Monday, 15 December 2014
Robert L Richard, UCLA, Los Angeles, CA, United States, David Schriver, University of California Los Angeles, Los Angeles, CA, United States, Maha Ashour-Abdalla, UCLA-IGPP, Los Angeles, CA, United States, Mostafa El-Alaoui, University of California Los Angeles, Physics and Astronomy, Los Angeles, CA, United States, Giovanni Lapenta, Katholieke Universiteit Leuven, Leuven, Belgium and Raymond J Walker, University of California Los Angeles, Earth, Planetary, and Space Sciences, Los Angeles, CA, United States
Abstract:
Over the past several years we have used Large Scale Kinetic (LSK) simulations in which the trajectories of millions of test particles are calculated in the electric and magnetic fields from a global magnetohydrodynamic (MHD) simulation of the solar wind, magnetosphere and ionosphere system to evaluate the effects of the large scale fields on particle motion and dynamics. By collecting the particles at “virtual detectors” placed throughout the magnetosphere we can get direct comparisons between the simulation results and observations. The LSK calculations, though not self-consistent, are a powerful tool for determining the effects of the large scale fields. Recently we have developed a new technique in which we model magnetospheric dynamics by using an implicit particle in cell simulation (iPIC3D) code in which the initial and boundary conditions are determined by the global MHD model. This provides a self-consistent calculation of particle dynamics including waves and instabilities not included in MHD.

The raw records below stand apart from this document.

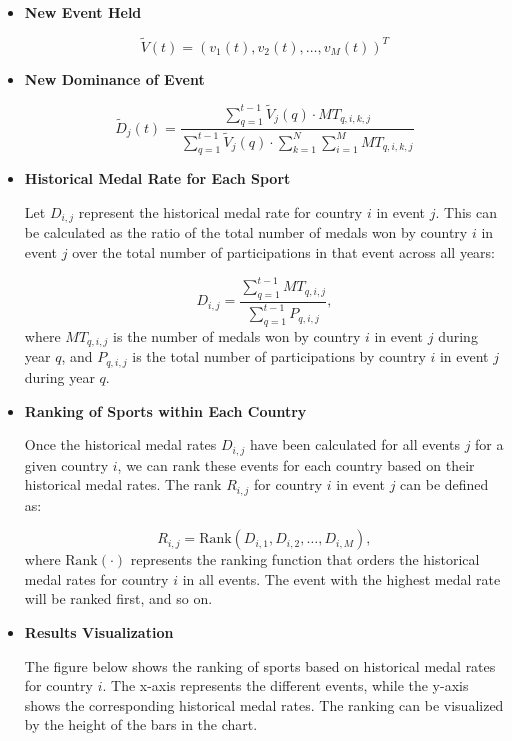 \documentclass{mcmthesis}
\begin{document}
\begin{itemize}[leftmargin=0.15in, labelsep=0.1in, itemsep=1pt, parsep=0pt]
	\item \textbf{New Event Held}
	
	\[
	\tilde{V}(t) = \left( v_1(t), v_2(t), \dots, v_M(t) \right)^T
	\]
	
	\item \textbf{New Dominance of Event}
	
	\[
	\tilde{D}_j(t) = \frac{\sum_{q=1}^{t-1} \tilde{V}_j(q) \cdot MT_{q,i,k,j}}{\sum_{q=1}^{t-1} \tilde{V}_j(q) \cdot \sum_{k=1}^{N} \sum_{i=1}^{M} MT_{q,i,k,j}}
	\]
	
	\item \textbf{Historical Medal Rate for Each Sport}
	
	Let \( D_{i,j} \) represent the historical medal rate for country \( i \) in event \( j \). This can be calculated as the ratio of the total number of medals won by country \( i \) in event \( j \) over the total number of participations in that event across all years:
	
	\[
	D_{i,j} = \frac{\sum_{q=1}^{t-1} MT_{q,i,j}}{\sum_{q=1}^{t-1} P_{q,i,j}},
	\]
	where \( MT_{q,i,j} \) is the number of medals won by country \( i \) in event \( j \) during year \( q \), and \( P_{q,i,j} \) is the total number of participations by country \( i \) in event \( j \) during year \( q \).
	
	\item \textbf{Ranking of Sports within Each Country}
	
	Once the historical medal rates \( D_{i,j} \) have been calculated for all events \( j \) for a given country \( i \), we can rank these events for each country based on their historical medal rates. The rank \( R_{i,j} \) for country \( i \) in event \( j \) can be defined as:
	
	\[
	R_{i,j} = \text{Rank}(D_{i,1}, D_{i,2}, \dots, D_{i,M}),
	\]
	where \( \text{Rank}(\cdot) \) represents the ranking function that orders the historical medal rates for country \( i \) in all events. The event with the highest medal rate will be ranked first, and so on.
	
	\item \textbf{Results Visualization}
	
	The figure below shows the ranking of sports based on historical medal rates for country \( i \). The x-axis represents the different events, while the y-axis shows the corresponding historical medal rates. The ranking can be visualized by the height of the bars in the chart.
	

\end{itemize}
\end{document}
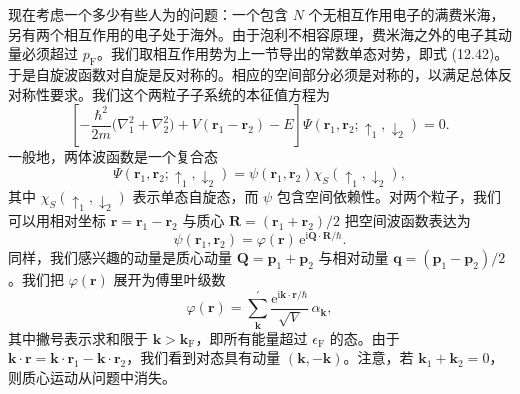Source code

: 现在考虑一个多少有些人为的问题：一个包含 $N$ 个无相互作用电子的满费米海，另有两个相互作用的电子处于海外。由于泡利不相容原理，费米海之外的电子其动量必须超过 $p_{\mathrm{F}}$。我们取相互作用势为上一节导出的常数单态对势，即式 (12.42)。于是自旋波函数对自旋是反对称的。相应的空间部分必须是对称的，以满足总体反对称性要求。我们这个两粒子子系统的本征值方程为
\begin{equation*}
\left[-\frac{\hbar^{2}}{2m}\bigl(\nabla_{1}^{2}+\nabla_{2}^{2}\bigr)+V(\mathbf{r}_{1}-\mathbf{r}_{2})-E\right]\Psi(\mathbf{r}_{1},\mathbf{r}_{2};\uparrow_{1},\downarrow_{2})=0.\tag{12.43}
\end{equation*}
一般地，两体波函数是一个复合态
\begin{equation*}
\Psi(\mathbf{r}_{1},\mathbf{r}_{2};\uparrow_{1},\downarrow_{2})=\psi(\mathbf{r}_{1},\mathbf{r}_{2})\chi_{S}(\uparrow_{1},\downarrow_{2}),\tag{12.44}
\end{equation*}
其中 $\chi_{S}(\uparrow_{1},\downarrow_{2})$ 表示单态自旋态，而 $\psi$ 包含空间依赖性。对两个粒子，我们可以用相对坐标 $\mathbf{r}=\mathbf{r}_{1}-\mathbf{r}_{2}$ 与质心 $\mathbf{R}=(\mathbf{r}_{1}+\mathbf{r}_{2})/2$ 把空间波函数表达为
\begin{equation*}
\psi(\mathbf{r}_{1},\mathbf{r}_{2})=\varphi(\mathbf{r})\,\mathrm{e}^{\mathrm{i}\mathbf{Q}\cdot\mathbf{R}/\hbar}.\tag{12.45}
\end{equation*}
同样，我们感兴趣的动量是质心动量 $\mathbf{Q}=\mathbf{p}_{1}+\mathbf{p}_{2}$ 与相对动量 $\mathbf{q}=(\mathbf{p}_{1}-\mathbf{p}_{2})/2$。我们把 $\varphi(\mathbf{r})$ 展开为傅里叶级数
\begin{equation*}
\varphi(\mathbf{r})=\sum_{\mathbf{k}}^{\prime}\frac{\mathrm{e}^{\mathrm{i}\mathbf{k}\cdot\mathbf{r}/\hbar}}{\sqrt{V}}\,\alpha_{\mathbf{k}},\tag{12.46}
\end{equation*}
其中撇号表示求和限于 $\mathbf{k}>\mathbf{k}_{\mathrm{F}}$，即所有能量超过 $\epsilon_{\mathrm{F}}$ 的态。由于 $\mathbf{k}\cdot\mathbf{r}=\mathbf{k}\cdot\mathbf{r}_{1}-\mathbf{k}\cdot\mathbf{r}_{2}$，我们看到对态具有动量 $(\mathbf{k},-\mathbf{k})$。注意，若 $\mathbf{k}_{1}+\mathbf{k}_{2}=0$，则质心运动从问题中消失。

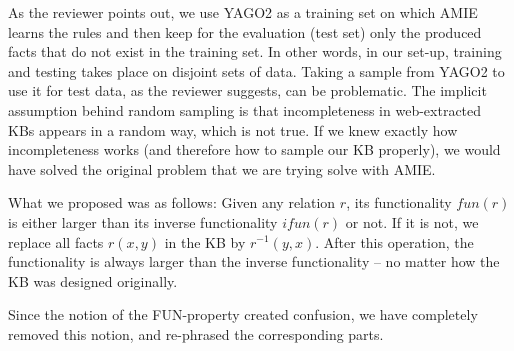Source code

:       As the reviewer points out, we use YAGO2 as a training set on which AMIE learns the rules and then keep for the evaluation (test set) only the produced facts that do not exist in the training set.
      In other words, in our set-up, training and testing takes place on disjoint sets of data.
      Taking a sample from YAGO2 to use it for test data, as the reviewer suggests, can be problematic. The implicit assumption behind random sampling is that incompleteness in
      web-extracted KBs appears in a random way, which is not true. If we knew exactly how incompleteness works (and therefore how to sample our KB properly), we would have solved the original
      problem that we are trying solve with AMIE.


	  What we proposed was as follows: Given any relation $r$, its functionality $fun(r)$ is either larger than its inverse functionality $ifun(r)$ or not. If it is not, we replace all facts $r(x,y)$ in the KB by $r^{-1}(y,x)$. After this operation, the functionality is always larger than the inverse functionality -- no matter how the KB was designed originally.

      Since the notion of the FUN-property created confusion, we have completely removed this notion, and re-phrased the corresponding parts.



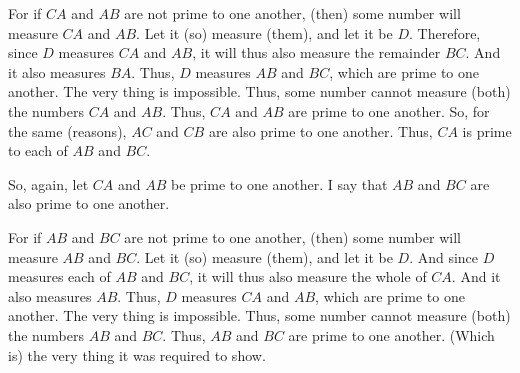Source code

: \begin{Parallel}{}{}
{For if $CA$ and $AB$ are not prime to one another, (then) some number
will measure $CA$ and $AB$. Let it (so) measure (them), and let it be $D$.
Therefore, since $D$ measures $CA$ and $AB$, it will thus also measure the remainder
$BC$. And it also measures $BA$. Thus, $D$ measures $AB$ and $BC$, which are
prime to one another. The very thing is impossible. Thus, some number cannot measure (both) the numbers $CA$ and $AB$. Thus, $CA$ and $AB$ are prime to
one another. So, for the same (reasons), $AC$ and $CB$ are also prime to one another. Thus, $CA$ is prime to each of $AB$ and $BC$.

So, again, let $CA$ and $AB$  be prime to one another. I say that $AB$ and $BC$
are also prime to one another.

For if $AB$ and $BC$ are not prime to one another, (then) some number will measure $AB$ and $BC$. Let it (so) measure (them), and let it be $D$. And since
$D$ measures each of $AB$ and $BC$, it will thus also measure the whole
of $CA$. And it also measures $AB$. Thus, $D$ measures $CA$ and $AB$, which are
prime to one another. The very thing is impossible. Thus, some number
cannot measure (both) the numbers $AB$ and $BC$. Thus, $AB$ and $BC$ are prime
to one another. (Which is) the very thing it was required to show.}
\end{Parallel}

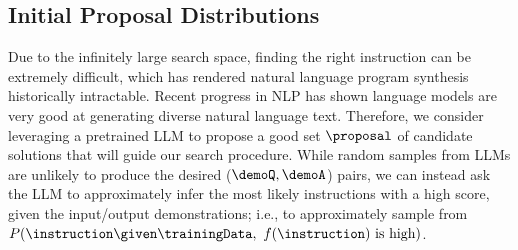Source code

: 
\subsection{Initial Proposal Distributions}\label{subsec:initialU}
Due to the infinitely large search space, finding the right instruction can be extremely difficult, which has rendered natural language program synthesis historically intractable. Recent progress in NLP has shown language models are very good at generating diverse natural language text. Therefore, we consider leveraging a pretrained LLM to propose a good set $\proposal$ of candidate solutions that will guide our search procedure. While random samples from LLMs are unlikely to produce the desired ($\demoQ, \demoA$) pairs, we can instead ask the LLM to approximately infer the most likely instructions with a high score, given the input/output demonstrations; i.e., to approximately sample from $P(\instruction\given\trainingData,\ f(\instruction)\textrm{ is high})$.

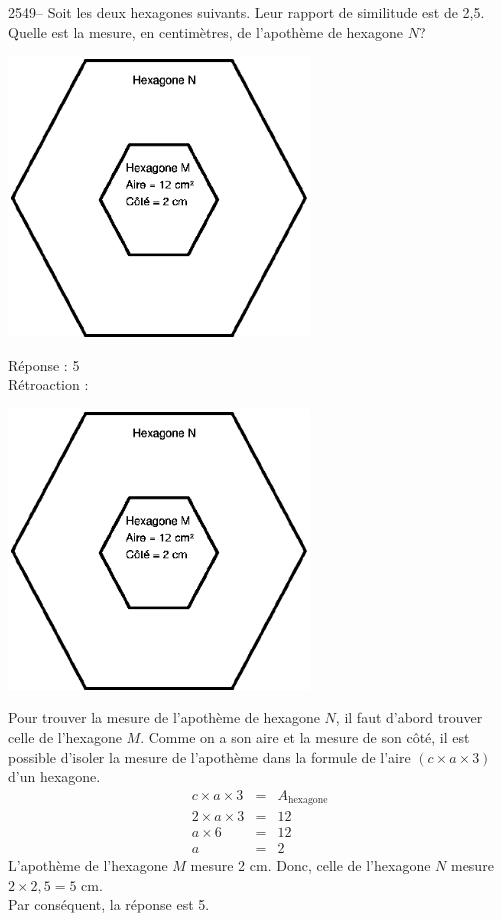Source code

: \documentclass[letterpaper, 12pt]{article}
\begin{document}
2549--  Soit les deux hexagones suivants. Leur rapport de similitude est de 2,5. Quelle est la mesure, en centim\`etres, de l'apoth\`eme de hexagone $N$?\\
\begin{center}
 \includegraphics[width=8cm,bb=14 14 372 285]{Q2549.eps}
\end{center}


R\'eponse : 5\\

R\'etroaction :\\
\begin{center}
 \includegraphics[width=8cm,bb=14 14 372 285]{Q2549.eps}
\end{center}
Pour trouver la mesure de l'apoth\`eme de hexagone $N$, il faut d'abord trouver celle de l'hexagone $M$. Comme on a son aire et la mesure de son c\^ot\'e, il est possible d'isoler la mesure de l'apoth\`eme dans la formule de l'aire $(c\times a \times 3)$ d'un hexagone.
\begin{eqnarray*}
c\times a \times 3&=&A_{\textrm{hexagone}}\\
2\times a \times 3 &=& 12\\
 a\times 6 &=& 12\\
a&=&2
\end{eqnarray*}
L'apoth\`eme de l'hexagone $M$ mesure 2 cm. Donc, celle de l'hexagone $N$ mesure $2\times 2,5 = 5$ cm.\\
Par cons\'equent, la r\'eponse est 5.\\
\end{document}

We have applied the MHD plus PIC approach to a substorm on February 15, 2008. In the magnetotail we found that a series of dipolarizations formed due to unsteady reconnection. We also found that the largest electron acceleration occurred in the separatrices far from the x-point. We attributed the acceleration to a streaming instability in the separatrices. To further evaluate the acceleration mechanisms operating in this substorm we have applied the LSK technique to the electric and magnetic fields from the PIC simulations. Electrons are already included in the PIC simulation, but the LSK simulations will allow many more to be followed and analyzed. We will use the results to evaluate acceleration mechanisms in the PIC results and will present a comparison of LSK results in the MHD fields with those from the PIC fields.